Правда? Хорошо. Не теряй мужества; я знаю, что рассказала много лишнего, но наконец-то я подхожу к той части рассказа, которую вам хотелось услышать больше всего. Это хорошо, потому что уже поздно, и я устала. Всю свою жизнь я работала, но не помню себя такой уставшей, как сейчас.
Вчера утром я развешивала белье — кажется, что прошло ухе шесть лет, хотя все произошло только вчера, — у Веры был один из дней просветления. Именно поэтому все произошло так неожиданно, отчасти поэтому я так волновалась. Когда у Веры наступали такие дни, иногда она бывала стервозной, но это был первый и последний раз, когда она была взбешенной.
Итак, я развешивала белье во дворике внизу, а она сидела наверху в своем кресле на колесиках и наблюдала за операцией так, как любила делать это. Она покрикивала на меня: «Шесть прищепок, Долорес! Шесть прищепок на каждую простыню! Не вздумай отделаться четырьмя, я внимательно слежу за тобой!»
— Да, — ответила я. — Я знаю и, клянусь, знаю, что единственное, чего бы ты хотела, — чтобы было градусов на сорок холоднее и дул порывистый ветер.
— Что? — заорала она. — Что ты сказала, Долорес Клейборн?
— Я говорю, что кто-то, должно быть, удобрил землю навозом в своем саду, — сказала я, — потому что сегодня несет дерьмом сильнее, чем обычно.
— Ты что умничаешь, Долорес? — хриплым, дрожащим голосом спросила Вера.
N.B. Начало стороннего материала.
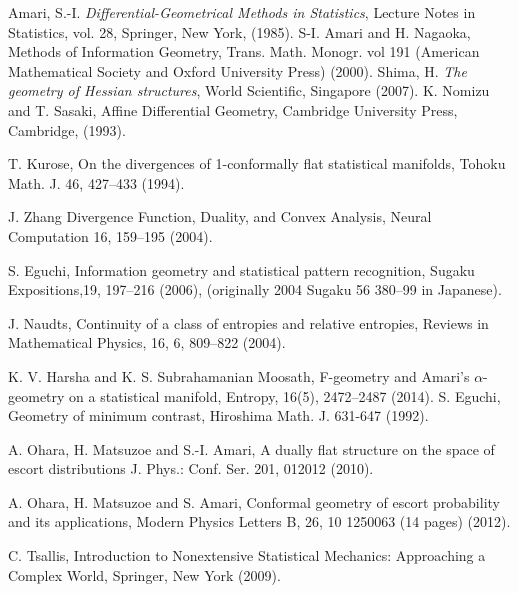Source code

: \documentclass{llncs}
\begin{document}
\begin{thebibliography}{5}
%
	Amari, S.-I.
	{\it Differential-Geometrical Methods in Statistics}, 
	Lecture Notes in Statistics, vol. 28, Springer, New York, (1985).
S-I. Amari and H. Nagaoka,
Methods of Information Geometry,
Trans. Math. Monogr. vol 191
(American Mathematical Society and Oxford University Press) (2000).
	Shima, H.
	{\em The geometry of Hessian structures},
	World Scientific, Singapore (2007).
K. Nomizu and T. Sasaki,
Affine Differential Geometry, Cambridge University Press,
Cambridge, (1993).

T. Kurose, 
On the divergences of 1-conformally flat statistical manifolds,
Tohoku Math. J. 46, 427--433 (1994).

J. Zhang
Divergence Function, Duality, and Convex Analysis,
Neural Computation 16, 159--195 (2004).

S. Eguchi,
Information geometry and statistical pattern recognition,
Sugaku Expositions,19, 197--216 (2006),
(originally 2004 Sugaku 56 380--99 in Japanese).

J. Naudts, 
Continuity of a class of entropies and relative entropies,
Reviews in Mathematical Physics, 16, 6, 809--822 (2004).

K. V. Harsha and K. S. Subrahamanian Moosath, 
F-geometry and Amari's $\alpha$-geometry on a statistical manifold,
Entropy, 16(5), 2472--2487 (2014).
S. Eguchi,
Geometry of minimum contrast,
Hiroshima Math. J. 631-647 (1992).

A. Ohara, H. Matsuzoe and S.-I. Amari, 
A dually flat structure on the space of escort distributions
J. Phys.: Conf. Ser. 201, 012012 (2010).

A. Ohara, H. Matsuzoe and S. Amari,
Conformal geometry of escort probability and its applications,
Modern Physics Letters B, 26, 10 1250063 (14 pages) (2012).

C. Tsallis, 
Introduction to Nonextensive Statistical Mechanics: 
Approaching a Complex World, Springer, New York (2009).


\end{thebibliography}
\end{document}
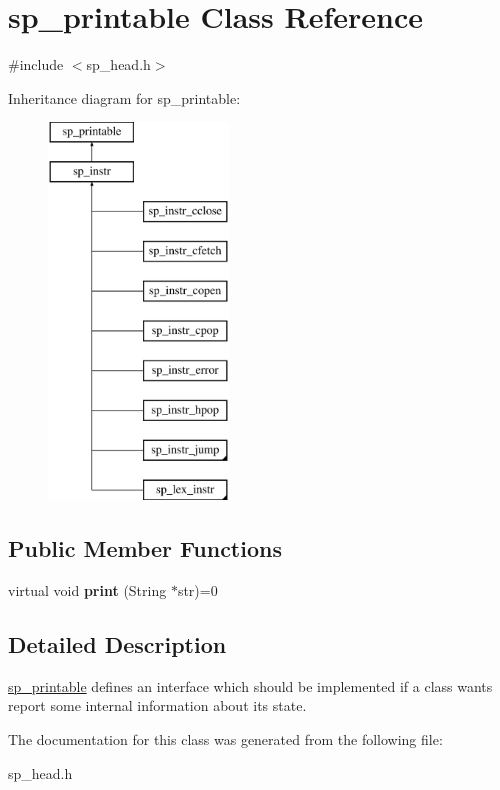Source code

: \hypertarget{classsp__printable}{}\section{sp\+\_\+printable Class Reference}
\label{classsp__printable}


{\ttfamily \#include $<$sp\+\_\+head.\+h$>$}

Inheritance diagram for sp\+\_\+printable\+:\begin{figure}[H]
\begin{center}
\leavevmode
\includegraphics[height=10.000000cm]{classsp__printable}
\end{center}
\end{figure}
\subsection*{Public Member Functions}
\begin{DoxyCompactItemize}
\item 
\mbox{\label{classsp__printable_a08112b70face9457617ad301384cffce}} 
virtual void {\bfseries print} (String $\ast$str)=0
\end{DoxyCompactItemize}


\subsection{Detailed Description}
\mbox{\hyperlink{classsp__printable}{sp\+\_\+printable}} defines an interface which should be implemented if a class wants report some internal information about its state. 

The documentation for this class was generated from the following file\+:\begin{DoxyCompactItemize}
\item 
sp\+\_\+head.\+h\end{DoxyCompactItemize}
Она говорила так, как в те дни, когда больше солнечных лучей находили дорогу в ее чердак. Я знала, что позже она может затеять со мной ссору, но не очень-то волновалась на этот счет — тогда я просто радовалась, что она хоть что-то понимает. Честно говоря, это напоминало мне старые времена. Три или четыре месяца она была просто бесчувственной колодой, и приятно было видеть ее возвращение… или возвращение той прежней Веры, если вы понимаете, что я имею в виду.
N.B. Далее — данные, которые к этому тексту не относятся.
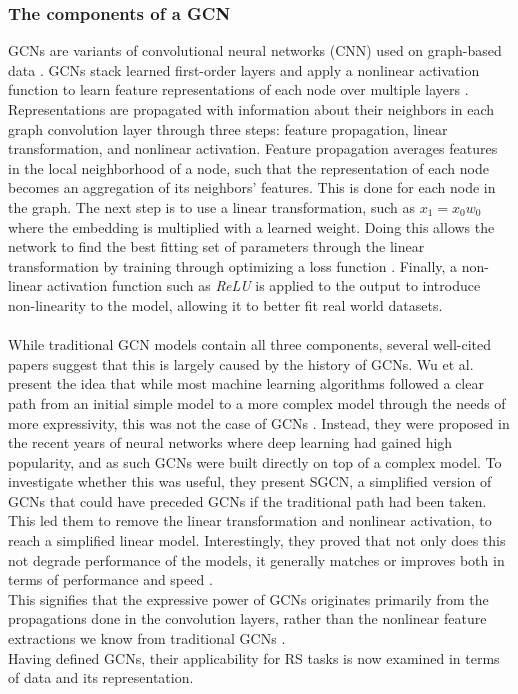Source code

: \subsubsection*{The components of a GCN}
GCNs are variants of convolutional neural networks (CNN) used on graph-based data \cite{KOrderConnectivity}.
GCNs stack learned first-order layers and apply a nonlinear activation function to learn feature representations of each node over multiple layers \cite{KOrderConnectivity}.
Representations are propagated with information about their neighbors in each graph convolution layer through three steps: feature propagation, linear transformation, and nonlinear activation.
Feature propagation averages features in the local neighborhood of a node, such that the representation of each node becomes an aggregation of its neighbors' features.
This is done for each node in the graph.
The next step is to use a linear transformation, such as $x_1 = x_0w_0$ where the embedding is multiplied with a learned weight.
Doing this allows the network to find the best fitting set of parameters through the linear transformation by training through optimizing a loss function \cite{RecentConvNets}.
Finally, a non-linear activation function such as \textit{ReLU} is applied to the output to introduce non-linearity to the model, allowing it to better fit real world datasets.
\\\\
While traditional GCN models contain all three components, several well-cited papers \cite{SimplifyingGCN,LightGCN,HeteGCN} suggest that this is largely caused by the history of GCNs.
Wu et al. present the idea that while most machine learning algorithms followed a clear path from an initial simple model to a more complex model through the needs of more expressivity, this was not the case of GCNs \cite{SimplifyingGCN}.
Instead, they were proposed in the recent years of neural networks where deep learning had gained high popularity, and as such GCNs were built directly on top of a complex model.
To investigate whether this was useful, they present SGCN, a simplified version of GCNs that could have preceded GCNs if the traditional path had been taken.
This led them to remove the linear transformation and nonlinear activation, to reach a simplified linear model.
Interestingly, they proved that not only does this not degrade performance of the models, it generally matches or improves both in terms of performance and speed \cite{SimplifyingGCN}.\\
This signifies that the expressive power of GCNs originates primarily from the propagations done in the convolution layers, rather than the nonlinear feature extractions we know from traditional GCNs \cite{SimplifyingGCN}.
\\
Having defined GCNs, their applicability for RS tasks is now examined in terms of data and its representation.

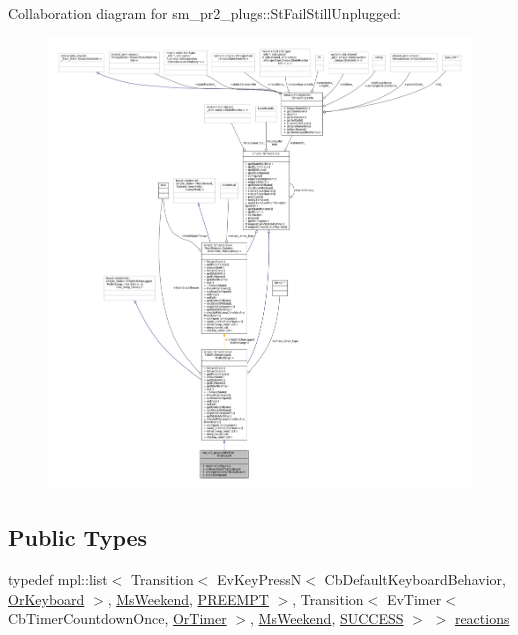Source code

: Collaboration diagram for sm\+\_\+pr2\+\_\+plugs\+:\+:St\+Fail\+Still\+Unplugged\+:
\nopagebreak
\begin{figure}[H]
\begin{center}
\leavevmode
\includegraphics[width=350pt]{structsm__pr2__plugs_1_1StFailStillUnplugged__coll__graph}
\end{center}
\end{figure}
\subsection*{Public Types}
\begin{DoxyCompactItemize}
\item 
typedef mpl\+::list$<$ Transition$<$ Ev\+Key\+PressN$<$ Cb\+Default\+Keyboard\+Behavior, \hyperlink{classsm__pr2__plugs_1_1OrKeyboard}{Or\+Keyboard} $>$, \hyperlink{classsm__pr2__plugs_1_1MsWeekend}{Ms\+Weekend}, \hyperlink{classPREEMPT}{P\+R\+E\+E\+M\+PT} $>$, Transition$<$ Ev\+Timer$<$ Cb\+Timer\+Countdown\+Once, \hyperlink{classsm__pr2__plugs_1_1OrTimer}{Or\+Timer} $>$, \hyperlink{classsm__pr2__plugs_1_1MsWeekend}{Ms\+Weekend}, \hyperlink{classSUCCESS}{S\+U\+C\+C\+E\+SS} $>$ $>$ \hyperlink{structsm__pr2__plugs_1_1StFailStillUnplugged_a9c9ae3c078efa50be9683fa32a7bd60e}{reactions}
\end{DoxyCompactItemize}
— Нет, Вера, — откликнулась я. — Если бы я была умной, то давным-давно отказалась бы от работы у тебя.
Я ожидала, что Вера прокричит мне что-нибудь в ответ, но она этого так и не сделала. Поэтому я продолжала развешивать ее простыни, панталоны и все остальное. В корзинке оставалась еще половина белья, когда я замерла. У меня возникло плохое предчувствие. Я не могу сказать, почему и когда оно возникло.
И на какое-то мгновение странная мысль промелькнула у меня в голове: «Эта девчушка в беде… та, которую я видела в день солнечного затмения, та, которая видела меня. Сейчас она уже взрослая, почти такого же возраста, как и Селена, но она в ужасной беде».
Я оглянулась и посмотрела вверх, почти уверенная, что увижу теперь уже ту малышку в ярком полосатом платьишке и с помадой цвета перечной мяты на губах, но я никого не увидела, и это было плохо. Это было плохо потому, что…
Вера должна была быть здесь, чуть не вываливающаяся из окна, наблюдающая за тем, сколько прищепок использую я, развешивая простыни. Но она исчезла, и я не поняла, как такое могло случиться, потому что, я сама усадила ее в кресло, а потом придвинула его к окну так, как она любила.